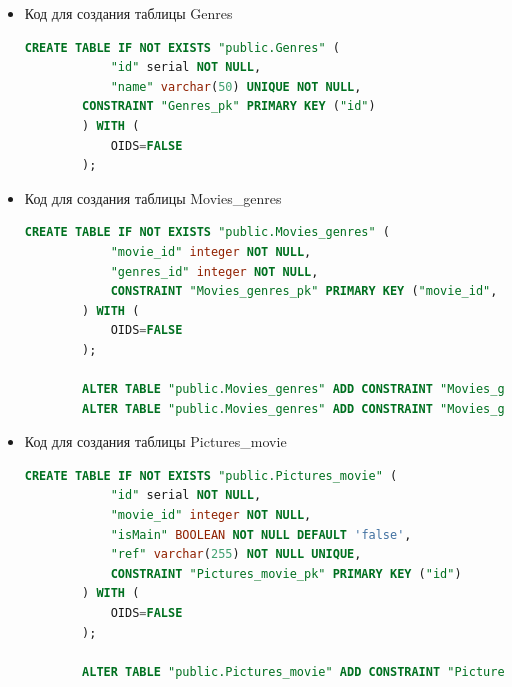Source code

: \documentclass[a4paper,12pt]{article}
\renewcommand{\^}[2]{#1^{\, #2} \kern -1pt}
\newcommand{\1}{\kern 1pt}
\newcommand{\0}{\kern -1pt}
\begin{document}
\begin{itemize}
	\begin{lstlisting}[style=vscode-dark, language=SQL, label={lst:sql}]
		CREATE TABLE IF NOT EXISTS "public.Movies" (
			"id" serial NOT NULL,
			"name" varchar(255) NOT NULL,
			"release_date" DATE,
			"duration" TIME NOT NULL,
			"mpaa" varchar(10),
			"rating" float4,
			"kp_id" varchar(255),
			"description" TEXT,
			CONSTRAINT "Movies_pk" PRIMARY KEY ("id")
		) WITH (
			OIDS=FALSE
		);
	\end{lstlisting}


	\item Код для создания таблицы Genres

	\begin{lstlisting}[style=vscode-dark, language=SQL, label={lst:sql2}]
		CREATE TABLE IF NOT EXISTS "public.Genres" (
			"id" serial NOT NULL,
			"name" varchar(50) UNIQUE NOT NULL,
		CONSTRAINT "Genres_pk" PRIMARY KEY ("id")
		) WITH (
			OIDS=FALSE
		);
	\end{lstlisting}

	\item Код для создания таблицы Movies\_genres

	\begin{lstlisting}[style=vscode-dark, language=SQL, label={lst:sql3}]
		CREATE TABLE IF NOT EXISTS "public.Movies_genres" (
			"movie_id" integer NOT NULL,
			"genres_id" integer NOT NULL,
			CONSTRAINT "Movies_genres_pk" PRIMARY KEY ("movie_id", "genres_id")
		) WITH (
			OIDS=FALSE
		);
		
		ALTER TABLE "public.Movies_genres" ADD CONSTRAINT "Movies_genres_fk0" FOREIGN KEY ("movie_id") REFERENCES "public.Movies"("id");
		ALTER TABLE "public.Movies_genres" ADD CONSTRAINT "Movies_genres_fk1" FOREIGN KEY ("genres_id") REFERENCES "public.Genres"("id");
	\end{lstlisting}

	\item Код для создания таблицы Pictures\_movie

	\begin{lstlisting}[style=vscode-dark, language=SQL, label={lst:sql4}]
		CREATE TABLE IF NOT EXISTS "public.Pictures_movie" (
			"id" serial NOT NULL,
			"movie_id" integer NOT NULL,
			"isMain" BOOLEAN NOT NULL DEFAULT 'false',
			"ref" varchar(255) NOT NULL UNIQUE,
			CONSTRAINT "Pictures_movie_pk" PRIMARY KEY ("id")
		) WITH (
			OIDS=FALSE
		);
		
		ALTER TABLE "public.Pictures_movie" ADD CONSTRAINT "Pictures_movie_fk0" FOREIGN KEY ("movie_id") REFERENCES "public.Movies"("id");
	\end{lstlisting}
	

\end{itemize}
\end{document}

****

Which lines of the records above contain the word "dark"? Report each one.

	\begin{lstlisting}[style=vscode-dark, language=SQL, label={lst:sql}]
	\begin{lstlisting}[style=vscode-dark, language=SQL, label={lst:sql2}]
	\begin{lstlisting}[style=vscode-dark, language=SQL, label={lst:sql3}]
	\begin{lstlisting}[style=vscode-dark, language=SQL, label={lst:sql4}]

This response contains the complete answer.